▶ _What you will do_
Transcribe every record exactly as it appears.

▶ _Data shown_
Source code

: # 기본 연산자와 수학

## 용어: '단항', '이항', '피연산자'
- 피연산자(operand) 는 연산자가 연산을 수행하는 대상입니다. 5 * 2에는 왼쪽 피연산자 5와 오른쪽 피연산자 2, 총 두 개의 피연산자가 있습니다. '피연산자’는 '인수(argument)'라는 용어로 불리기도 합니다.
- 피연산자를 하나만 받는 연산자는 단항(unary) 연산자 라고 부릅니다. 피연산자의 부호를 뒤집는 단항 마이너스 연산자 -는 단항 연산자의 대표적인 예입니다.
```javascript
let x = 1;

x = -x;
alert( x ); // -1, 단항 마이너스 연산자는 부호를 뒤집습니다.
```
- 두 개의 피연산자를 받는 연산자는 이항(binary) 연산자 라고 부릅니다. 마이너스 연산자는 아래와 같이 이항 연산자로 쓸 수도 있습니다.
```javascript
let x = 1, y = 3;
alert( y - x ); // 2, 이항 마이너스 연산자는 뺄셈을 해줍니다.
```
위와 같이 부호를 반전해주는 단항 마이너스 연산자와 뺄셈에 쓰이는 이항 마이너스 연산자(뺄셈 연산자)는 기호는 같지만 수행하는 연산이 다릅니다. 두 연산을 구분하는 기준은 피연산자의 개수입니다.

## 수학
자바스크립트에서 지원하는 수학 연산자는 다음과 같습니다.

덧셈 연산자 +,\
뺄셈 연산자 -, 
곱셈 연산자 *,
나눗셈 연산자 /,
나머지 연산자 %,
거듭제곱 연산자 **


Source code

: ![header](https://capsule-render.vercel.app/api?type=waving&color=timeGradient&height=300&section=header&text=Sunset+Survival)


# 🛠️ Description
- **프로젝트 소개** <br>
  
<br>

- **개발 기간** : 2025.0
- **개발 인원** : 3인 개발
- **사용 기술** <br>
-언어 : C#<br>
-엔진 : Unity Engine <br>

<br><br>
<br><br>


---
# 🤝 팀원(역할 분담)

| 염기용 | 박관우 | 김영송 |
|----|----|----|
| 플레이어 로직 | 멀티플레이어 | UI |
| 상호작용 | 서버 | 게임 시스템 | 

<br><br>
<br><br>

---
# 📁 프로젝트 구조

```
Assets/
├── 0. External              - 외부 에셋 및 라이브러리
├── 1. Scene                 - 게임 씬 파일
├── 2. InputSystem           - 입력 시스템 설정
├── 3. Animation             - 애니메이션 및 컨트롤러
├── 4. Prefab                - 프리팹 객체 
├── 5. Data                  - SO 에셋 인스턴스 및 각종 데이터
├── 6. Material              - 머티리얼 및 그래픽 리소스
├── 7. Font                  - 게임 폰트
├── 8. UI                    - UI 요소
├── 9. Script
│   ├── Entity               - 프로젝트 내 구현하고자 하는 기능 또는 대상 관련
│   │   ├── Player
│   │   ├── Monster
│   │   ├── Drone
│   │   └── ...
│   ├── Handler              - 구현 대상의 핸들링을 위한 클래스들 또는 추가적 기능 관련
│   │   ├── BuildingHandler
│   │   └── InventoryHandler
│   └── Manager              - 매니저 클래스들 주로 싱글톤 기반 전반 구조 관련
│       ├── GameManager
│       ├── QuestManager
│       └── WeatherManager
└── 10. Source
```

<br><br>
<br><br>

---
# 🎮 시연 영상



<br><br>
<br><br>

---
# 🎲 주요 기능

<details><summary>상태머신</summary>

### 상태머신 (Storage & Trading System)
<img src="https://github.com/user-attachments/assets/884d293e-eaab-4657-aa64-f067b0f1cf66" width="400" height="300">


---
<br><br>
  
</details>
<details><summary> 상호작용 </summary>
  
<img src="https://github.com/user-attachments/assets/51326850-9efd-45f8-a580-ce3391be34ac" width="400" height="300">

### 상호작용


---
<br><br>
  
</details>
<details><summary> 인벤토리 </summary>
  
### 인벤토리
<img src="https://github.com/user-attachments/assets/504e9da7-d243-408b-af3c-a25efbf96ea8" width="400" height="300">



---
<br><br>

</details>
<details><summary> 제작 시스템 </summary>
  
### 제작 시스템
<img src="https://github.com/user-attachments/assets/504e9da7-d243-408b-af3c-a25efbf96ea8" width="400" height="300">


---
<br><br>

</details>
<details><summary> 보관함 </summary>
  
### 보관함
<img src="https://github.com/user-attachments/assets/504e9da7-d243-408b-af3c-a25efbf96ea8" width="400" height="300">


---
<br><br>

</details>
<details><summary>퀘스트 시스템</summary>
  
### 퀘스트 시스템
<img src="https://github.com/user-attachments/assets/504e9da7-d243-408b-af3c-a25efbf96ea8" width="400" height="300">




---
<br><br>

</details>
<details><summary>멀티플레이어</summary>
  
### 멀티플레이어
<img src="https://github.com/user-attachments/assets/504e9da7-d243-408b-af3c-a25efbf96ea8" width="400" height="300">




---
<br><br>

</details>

▶ _Answer_
Source code

: # 기본 연산자와 수학

## 용어: '단항', '이항', '피연산자'
- 피연산자(operand) 는 연산자가 연산을 수행하는 대상입니다. 5 * 2에는 왼쪽 피연산자 5와 오른쪽 피연산자 2, 총 두 개의 피연산자가 있습니다. '피연산자’는 '인수(argument)'라는 용어로 불리기도 합니다.
- 피연산자를 하나만 받는 연산자는 단항(unary) 연산자 라고 부릅니다. 피연산자의 부호를 뒤집는 단항 마이너스 연산자 -는 단항 연산자의 대표적인 예입니다.
```javascript
let x = 1;

x = -x;
alert( x ); // -1, 단항 마이너스 연산자는 부호를 뒤집습니다.
```
- 두 개의 피연산자를 받는 연산자는 이항(binary) 연산자 라고 부릅니다. 마이너스 연산자는 아래와 같이 이항 연산자로 쓸 수도 있습니다.
```javascript
let x = 1, y = 3;
alert( y - x ); // 2, 이항 마이너스 연산자는 뺄셈을 해줍니다.
```
위와 같이 부호를 반전해주는 단항 마이너스 연산자와 뺄셈에 쓰이는 이항 마이너스 연산자(뺄셈 연산자)는 기호는 같지만 수행하는 연산이 다릅니다. 두 연산을 구분하는 기준은 피연산자의 개수입니다.

## 수학
자바스크립트에서 지원하는 수학 연산자는 다음과 같습니다.

덧셈 연산자 +,\
뺄셈 연산자 -, 
곱셈 연산자 *,
나눗셈 연산자 /,
나머지 연산자 %,
거듭제곱 연산자 **


Source code

: ![header](https://capsule-render.vercel.app/api?type=waving&color=timeGradient&height=300&section=header&text=Sunset+Survival)


# 🛠️ Description
- **프로젝트 소개** <br>
  
<br>

- **개발 기간** : 2025.0
- **개발 인원** : 3인 개발
- **사용 기술** <br>
-언어 : C#<br>
-엔진 : Unity Engine <br>

<br><br>
<br><br>


---
# 🤝 팀원(역할 분담)

| 염기용 | 박관우 | 김영송 |
|----|----|----|
| 플레이어 로직 | 멀티플레이어 | UI |
| 상호작용 | 서버 | 게임 시스템 | 

<br><br>
<br><br>

---
# 📁 프로젝트 구조

```
Assets/
├── 0. External              - 외부 에셋 및 라이브러리
├── 1. Scene                 - 게임 씬 파일
├── 2. InputSystem           - 입력 시스템 설정
├── 3. Animation             - 애니메이션 및 컨트롤러
├── 4. Prefab                - 프리팹 객체 
├── 5. Data                  - SO 에셋 인스턴스 및 각종 데이터
├── 6. Material              - 머티리얼 및 그래픽 리소스
├── 7. Font                  - 게임 폰트
├── 8. UI                    - UI 요소
├── 9. Script
│   ├── Entity               - 프로젝트 내 구현하고자 하는 기능 또는 대상 관련
│   │   ├── Player
│   │   ├── Monster
│   │   ├── Drone
│   │   └── ...
│   ├── Handler              - 구현 대상의 핸들링을 위한 클래스들 또는 추가적 기능 관련
│   │   ├── BuildingHandler
│   │   └── InventoryHandler
│   └── Manager              - 매니저 클래스들 주로 싱글톤 기반 전반 구조 관련
│       ├── GameManager
│       ├── QuestManager
│       └── WeatherManager
└── 10. Source
```

<br><br>
<br><br>

---
# 🎮 시연 영상



<br><br>
<br><br>

---
# 🎲 주요 기능

<details><summary>상태머신</summary>

### 상태머신 (Storage & Trading System)
<img src="https://github.com/user-attachments/assets/884d293e-eaab-4657-aa64-f067b0f1cf66" width="400" height="300">


---
<br><br>
  
</details>
<details><summary> 상호작용 </summary>
  
<img src="https://github.com/user-attachments/assets/51326850-9efd-45f8-a580-ce3391be34ac" width="400" height="300">

### 상호작용


---
<br><br>
  
</details>
<details><summary> 인벤토리 </summary>
  
### 인벤토리
<img src="https://github.com/user-attachments/assets/504e9da7-d243-408b-af3c-a25efbf96ea8" width="400" height="300">



---
<br><br>

</details>
<details><summary> 제작 시스템 </summary>
  
### 제작 시스템
<img src="https://github.com/user-attachments/assets/504e9da7-d243-408b-af3c-a25efbf96ea8" width="400" height="300">


---
<br><br>

</details>
<details><summary> 보관함 </summary>
  
### 보관함
<img src="https://github.com/user-attachments/assets/504e9da7-d243-408b-af3c-a25efbf96ea8" width="400" height="300">


---
<br><br>

</details>
<details><summary>퀘스트 시스템</summary>
  
### 퀘스트 시스템
<img src="https://github.com/user-attachments/assets/504e9da7-d243-408b-af3c-a25efbf96ea8" width="400" height="300">




---
<br><br>

</details>
<details><summary>멀티플레이어</summary>
  
### 멀티플레이어
<img src="https://github.com/user-attachments/assets/504e9da7-d243-408b-af3c-a25efbf96ea8" width="400" height="300">




---
<br><br>

</details>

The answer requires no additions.